▶ _Task brief_
Leave every picture out and give back the lines below from the first through the line that holds "And if you're", exactly as written.

▶ _Data_
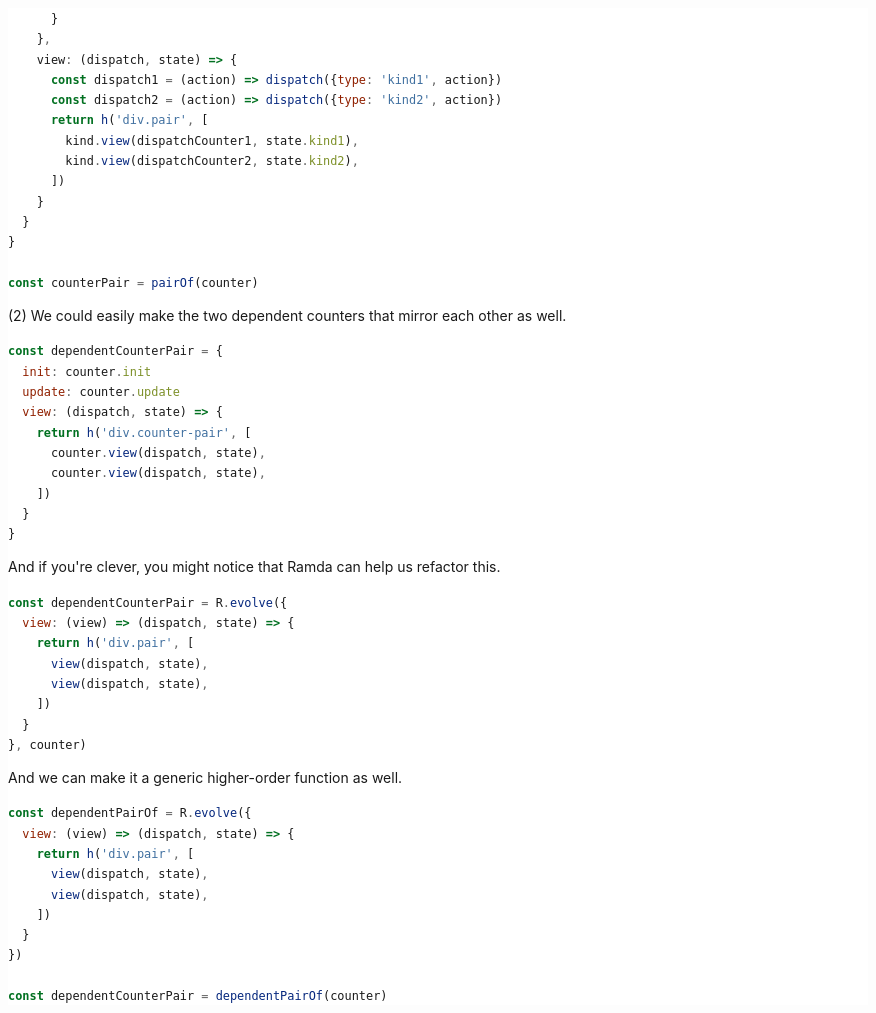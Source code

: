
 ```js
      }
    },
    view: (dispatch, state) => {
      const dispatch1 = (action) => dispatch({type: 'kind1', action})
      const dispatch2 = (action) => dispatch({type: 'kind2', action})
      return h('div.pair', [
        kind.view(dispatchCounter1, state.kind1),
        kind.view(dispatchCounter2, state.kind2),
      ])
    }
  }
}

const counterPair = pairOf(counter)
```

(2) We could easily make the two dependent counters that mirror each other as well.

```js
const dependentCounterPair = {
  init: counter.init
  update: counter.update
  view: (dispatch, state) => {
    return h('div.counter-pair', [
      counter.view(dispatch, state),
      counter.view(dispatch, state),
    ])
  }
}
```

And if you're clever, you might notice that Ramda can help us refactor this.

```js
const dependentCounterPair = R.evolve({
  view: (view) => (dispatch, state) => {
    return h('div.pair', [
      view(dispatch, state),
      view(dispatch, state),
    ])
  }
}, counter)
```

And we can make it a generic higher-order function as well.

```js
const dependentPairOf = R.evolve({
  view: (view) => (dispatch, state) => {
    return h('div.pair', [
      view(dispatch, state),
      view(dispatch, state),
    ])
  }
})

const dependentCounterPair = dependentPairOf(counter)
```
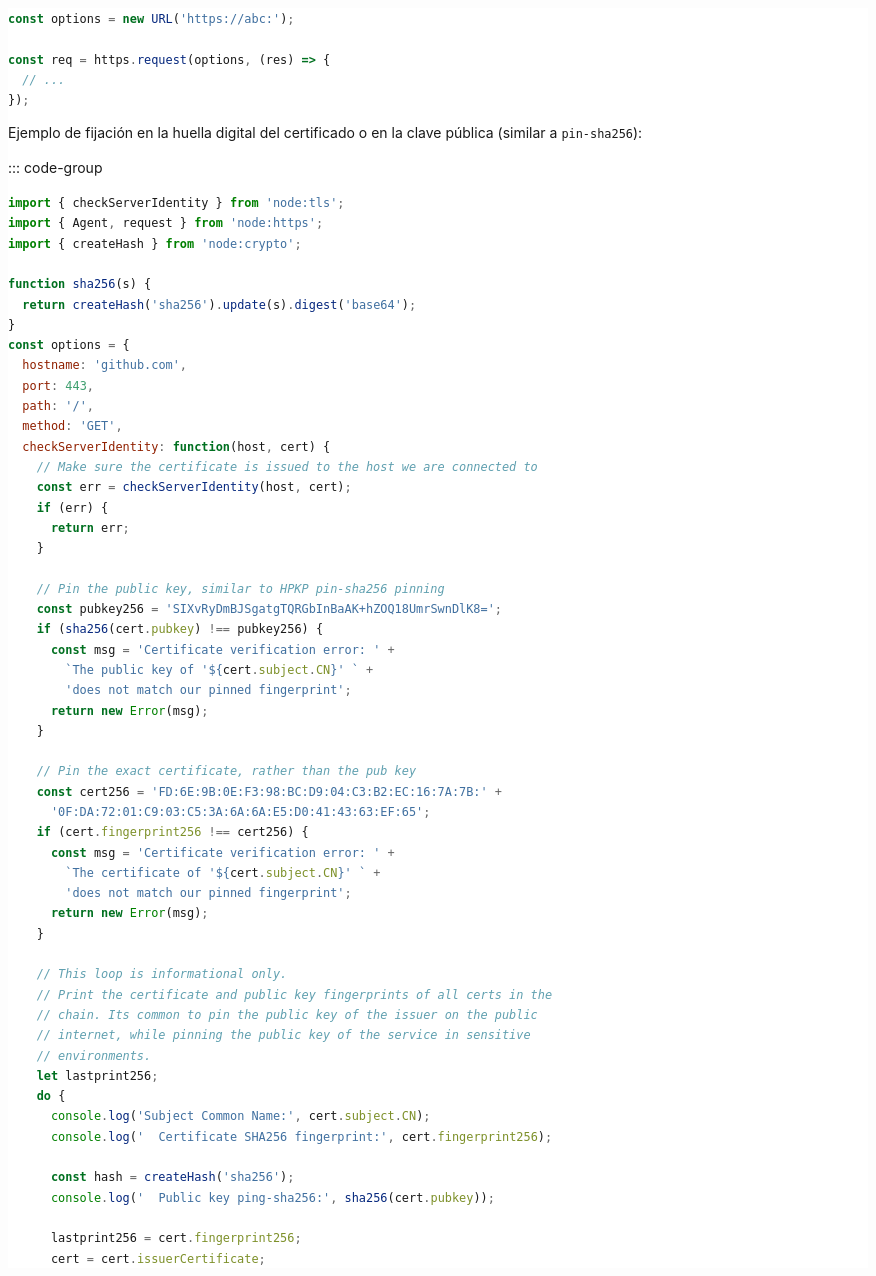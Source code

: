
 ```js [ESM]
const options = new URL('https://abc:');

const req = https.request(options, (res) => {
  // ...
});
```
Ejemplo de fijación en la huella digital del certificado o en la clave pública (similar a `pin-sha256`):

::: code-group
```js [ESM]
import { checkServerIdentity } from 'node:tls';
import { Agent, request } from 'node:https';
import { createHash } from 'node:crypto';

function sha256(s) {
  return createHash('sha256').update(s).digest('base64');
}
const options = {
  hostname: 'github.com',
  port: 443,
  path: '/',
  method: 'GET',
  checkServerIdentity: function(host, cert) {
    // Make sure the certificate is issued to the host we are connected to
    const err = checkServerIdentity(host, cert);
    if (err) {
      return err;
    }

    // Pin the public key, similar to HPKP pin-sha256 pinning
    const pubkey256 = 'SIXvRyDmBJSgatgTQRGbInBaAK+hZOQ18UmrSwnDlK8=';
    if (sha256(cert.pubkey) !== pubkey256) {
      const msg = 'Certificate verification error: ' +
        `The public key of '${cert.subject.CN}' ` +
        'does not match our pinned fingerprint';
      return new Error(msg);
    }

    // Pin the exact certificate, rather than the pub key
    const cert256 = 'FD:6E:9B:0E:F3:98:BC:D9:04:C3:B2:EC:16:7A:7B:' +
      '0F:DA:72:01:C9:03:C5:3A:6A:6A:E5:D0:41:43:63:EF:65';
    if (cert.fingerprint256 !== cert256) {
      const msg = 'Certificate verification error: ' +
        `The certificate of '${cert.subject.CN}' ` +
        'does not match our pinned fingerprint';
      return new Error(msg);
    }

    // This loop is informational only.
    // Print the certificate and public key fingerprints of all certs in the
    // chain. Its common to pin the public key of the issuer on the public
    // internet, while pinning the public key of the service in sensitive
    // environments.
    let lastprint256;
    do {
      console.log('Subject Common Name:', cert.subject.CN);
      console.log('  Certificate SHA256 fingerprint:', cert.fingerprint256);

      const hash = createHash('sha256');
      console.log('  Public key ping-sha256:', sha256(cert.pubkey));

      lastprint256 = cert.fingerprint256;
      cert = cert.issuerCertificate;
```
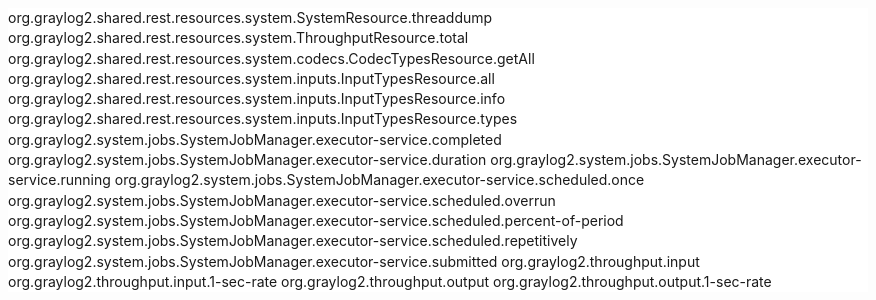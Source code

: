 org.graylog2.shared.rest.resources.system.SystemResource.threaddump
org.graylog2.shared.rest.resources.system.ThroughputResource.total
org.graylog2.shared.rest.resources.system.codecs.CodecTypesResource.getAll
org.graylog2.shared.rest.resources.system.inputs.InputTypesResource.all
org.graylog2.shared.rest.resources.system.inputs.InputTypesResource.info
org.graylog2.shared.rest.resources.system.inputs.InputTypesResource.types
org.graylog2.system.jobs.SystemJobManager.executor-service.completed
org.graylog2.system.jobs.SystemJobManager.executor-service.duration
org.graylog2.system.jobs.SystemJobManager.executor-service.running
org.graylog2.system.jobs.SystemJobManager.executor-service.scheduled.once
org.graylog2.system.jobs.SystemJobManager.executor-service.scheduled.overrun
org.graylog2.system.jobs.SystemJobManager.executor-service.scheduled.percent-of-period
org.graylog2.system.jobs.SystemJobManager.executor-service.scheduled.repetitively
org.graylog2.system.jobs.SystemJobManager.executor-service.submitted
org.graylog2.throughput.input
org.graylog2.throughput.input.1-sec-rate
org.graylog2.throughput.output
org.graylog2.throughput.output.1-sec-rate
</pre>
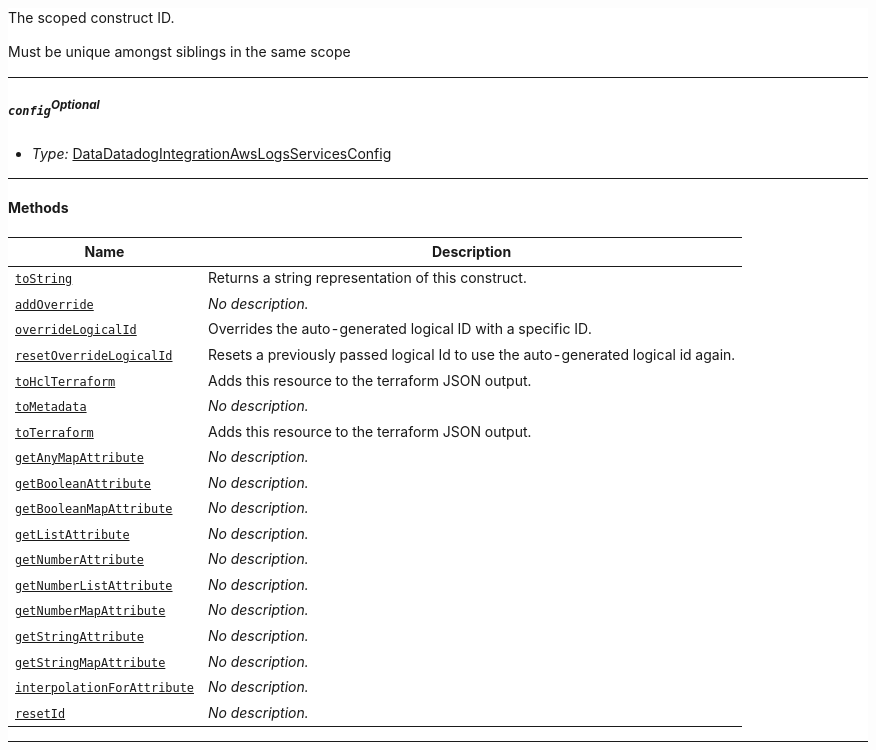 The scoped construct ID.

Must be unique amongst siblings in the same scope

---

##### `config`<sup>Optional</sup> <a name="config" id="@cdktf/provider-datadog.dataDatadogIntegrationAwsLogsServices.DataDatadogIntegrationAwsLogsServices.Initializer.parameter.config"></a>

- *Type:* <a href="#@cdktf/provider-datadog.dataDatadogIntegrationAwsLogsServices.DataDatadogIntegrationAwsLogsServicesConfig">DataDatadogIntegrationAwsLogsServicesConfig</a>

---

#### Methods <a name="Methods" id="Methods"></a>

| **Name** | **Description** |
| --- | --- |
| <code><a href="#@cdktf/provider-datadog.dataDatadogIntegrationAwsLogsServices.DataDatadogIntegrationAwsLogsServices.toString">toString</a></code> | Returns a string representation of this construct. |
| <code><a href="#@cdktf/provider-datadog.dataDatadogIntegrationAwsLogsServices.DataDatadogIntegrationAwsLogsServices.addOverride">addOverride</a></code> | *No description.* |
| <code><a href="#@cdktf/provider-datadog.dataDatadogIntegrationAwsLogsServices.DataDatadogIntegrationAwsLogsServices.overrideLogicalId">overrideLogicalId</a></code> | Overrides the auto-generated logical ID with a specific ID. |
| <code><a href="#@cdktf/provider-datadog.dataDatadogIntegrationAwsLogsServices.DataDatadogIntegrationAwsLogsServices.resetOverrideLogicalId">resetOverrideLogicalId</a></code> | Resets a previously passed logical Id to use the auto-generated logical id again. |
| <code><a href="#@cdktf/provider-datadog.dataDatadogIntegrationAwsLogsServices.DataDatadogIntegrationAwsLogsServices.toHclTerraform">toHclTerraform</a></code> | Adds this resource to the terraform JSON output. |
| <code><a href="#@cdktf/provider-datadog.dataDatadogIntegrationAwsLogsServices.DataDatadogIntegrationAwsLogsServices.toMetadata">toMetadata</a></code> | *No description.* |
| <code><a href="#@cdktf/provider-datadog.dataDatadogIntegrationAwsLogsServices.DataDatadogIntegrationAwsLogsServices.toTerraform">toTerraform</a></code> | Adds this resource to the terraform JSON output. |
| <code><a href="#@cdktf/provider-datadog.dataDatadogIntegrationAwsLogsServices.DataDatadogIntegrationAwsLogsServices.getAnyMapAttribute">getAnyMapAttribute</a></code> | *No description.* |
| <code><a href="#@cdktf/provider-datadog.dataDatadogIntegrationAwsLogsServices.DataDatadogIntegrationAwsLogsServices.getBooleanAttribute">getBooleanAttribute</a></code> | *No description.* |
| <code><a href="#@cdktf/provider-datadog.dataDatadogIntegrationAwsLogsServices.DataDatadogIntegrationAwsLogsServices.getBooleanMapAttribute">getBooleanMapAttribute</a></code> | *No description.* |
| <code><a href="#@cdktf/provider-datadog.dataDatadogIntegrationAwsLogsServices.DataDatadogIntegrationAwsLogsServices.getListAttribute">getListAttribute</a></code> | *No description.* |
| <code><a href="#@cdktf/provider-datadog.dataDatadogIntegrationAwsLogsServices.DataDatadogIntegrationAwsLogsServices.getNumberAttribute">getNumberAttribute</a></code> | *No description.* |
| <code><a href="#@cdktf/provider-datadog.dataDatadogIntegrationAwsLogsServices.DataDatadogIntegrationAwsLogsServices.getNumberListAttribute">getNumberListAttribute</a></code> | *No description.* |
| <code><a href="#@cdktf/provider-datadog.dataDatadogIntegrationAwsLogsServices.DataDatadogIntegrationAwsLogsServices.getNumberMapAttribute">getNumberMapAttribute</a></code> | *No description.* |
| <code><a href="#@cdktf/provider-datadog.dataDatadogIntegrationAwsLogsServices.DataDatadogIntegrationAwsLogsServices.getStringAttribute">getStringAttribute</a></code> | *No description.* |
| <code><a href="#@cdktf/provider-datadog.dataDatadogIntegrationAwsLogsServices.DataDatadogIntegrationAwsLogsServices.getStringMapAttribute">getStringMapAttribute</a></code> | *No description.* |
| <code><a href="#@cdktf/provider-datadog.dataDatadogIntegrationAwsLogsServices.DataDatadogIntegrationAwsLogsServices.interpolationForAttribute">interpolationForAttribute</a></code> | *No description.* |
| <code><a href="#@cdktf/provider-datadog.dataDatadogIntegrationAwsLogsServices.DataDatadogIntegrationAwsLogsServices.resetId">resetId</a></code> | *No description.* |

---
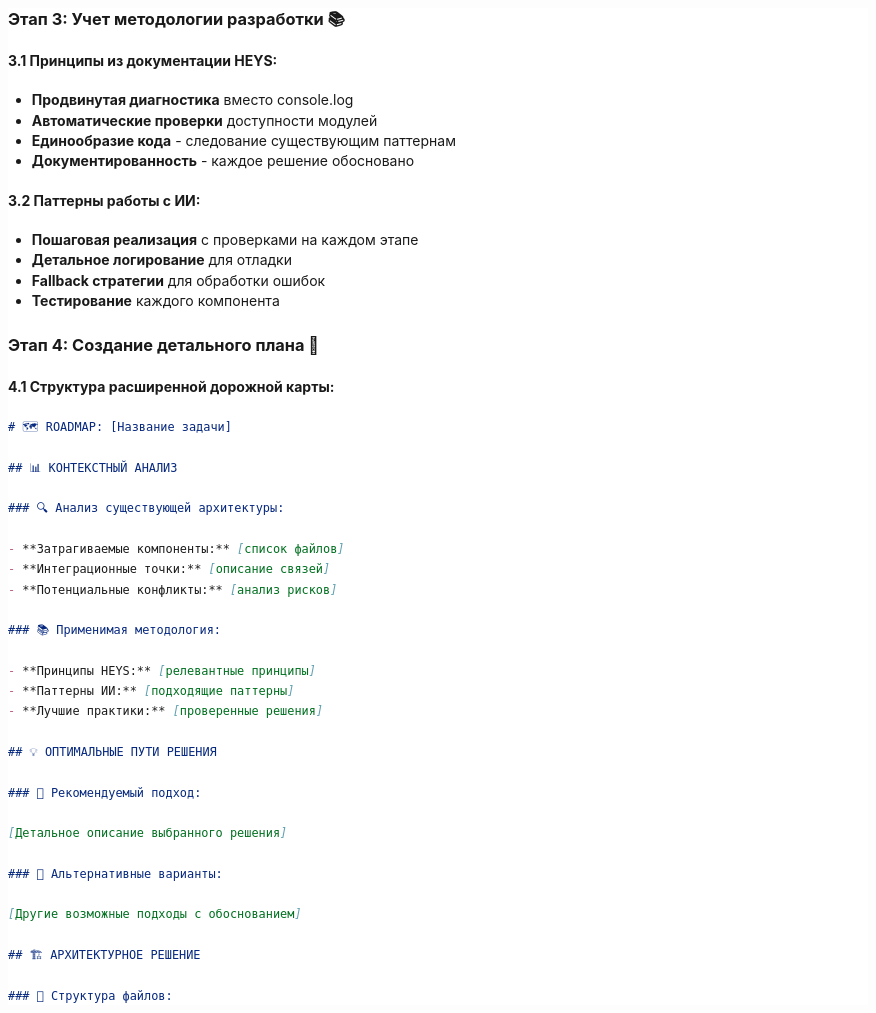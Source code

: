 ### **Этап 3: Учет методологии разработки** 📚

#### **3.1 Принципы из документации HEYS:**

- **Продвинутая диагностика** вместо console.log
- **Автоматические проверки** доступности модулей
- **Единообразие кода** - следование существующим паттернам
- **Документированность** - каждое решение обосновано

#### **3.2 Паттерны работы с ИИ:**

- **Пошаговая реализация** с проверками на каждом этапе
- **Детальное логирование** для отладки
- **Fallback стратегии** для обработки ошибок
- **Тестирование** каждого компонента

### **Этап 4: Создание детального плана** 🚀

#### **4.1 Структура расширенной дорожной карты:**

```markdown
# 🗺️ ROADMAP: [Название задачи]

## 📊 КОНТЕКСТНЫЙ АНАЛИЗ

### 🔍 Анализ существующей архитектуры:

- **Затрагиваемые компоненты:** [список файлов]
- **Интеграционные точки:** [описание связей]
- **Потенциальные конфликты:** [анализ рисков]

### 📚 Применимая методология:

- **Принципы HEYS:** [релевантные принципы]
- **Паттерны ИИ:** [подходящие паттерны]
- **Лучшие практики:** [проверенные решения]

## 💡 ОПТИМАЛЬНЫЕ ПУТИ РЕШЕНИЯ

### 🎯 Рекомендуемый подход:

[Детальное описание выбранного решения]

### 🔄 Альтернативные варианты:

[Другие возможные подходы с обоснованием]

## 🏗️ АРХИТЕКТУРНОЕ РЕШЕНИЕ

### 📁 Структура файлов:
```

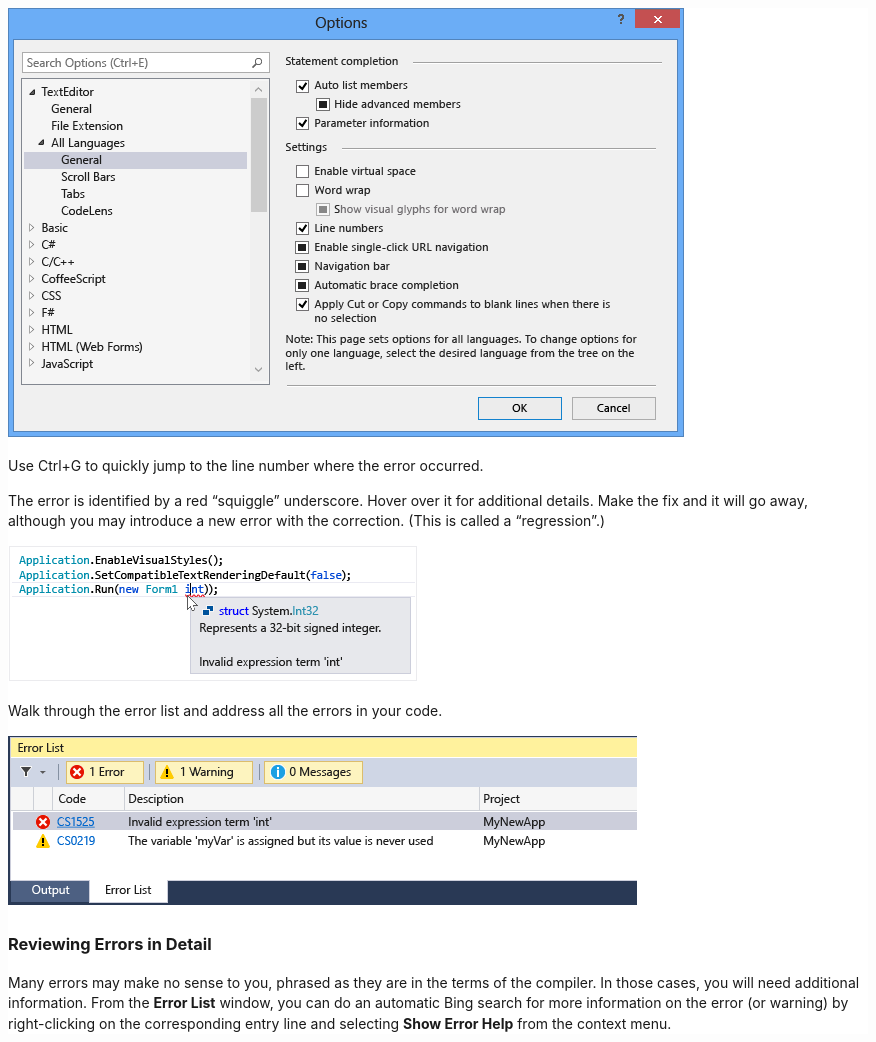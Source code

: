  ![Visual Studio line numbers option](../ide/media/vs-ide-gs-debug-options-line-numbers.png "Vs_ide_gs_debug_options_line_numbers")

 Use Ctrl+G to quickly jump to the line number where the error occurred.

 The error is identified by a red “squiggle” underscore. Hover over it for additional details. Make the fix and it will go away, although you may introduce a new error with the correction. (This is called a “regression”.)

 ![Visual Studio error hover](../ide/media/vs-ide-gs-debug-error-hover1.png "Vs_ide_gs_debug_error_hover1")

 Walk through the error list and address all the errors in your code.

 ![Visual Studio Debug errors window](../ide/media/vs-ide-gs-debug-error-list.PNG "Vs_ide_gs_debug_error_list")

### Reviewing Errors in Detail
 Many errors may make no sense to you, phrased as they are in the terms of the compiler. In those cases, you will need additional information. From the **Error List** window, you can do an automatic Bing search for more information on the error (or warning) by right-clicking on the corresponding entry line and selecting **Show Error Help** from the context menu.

▶ _Exercise result_
Source code

:
 ```js
      }
    },
    view: (dispatch, state) => {
      const dispatch1 = (action) => dispatch({type: 'kind1', action})
      const dispatch2 = (action) => dispatch({type: 'kind2', action})
      return h('div.pair', [
        kind.view(dispatchCounter1, state.kind1),
        kind.view(dispatchCounter2, state.kind2),
      ])
    }
  }
}

const counterPair = pairOf(counter)
```

(2) We could easily make the two dependent counters that mirror each other as well.

```js
const dependentCounterPair = {
  init: counter.init
  update: counter.update
  view: (dispatch, state) => {
    return h('div.counter-pair', [
      counter.view(dispatch, state),
      counter.view(dispatch, state),
    ])
  }
}
```

And if you're clever, you might notice that Ramda can help us refactor this.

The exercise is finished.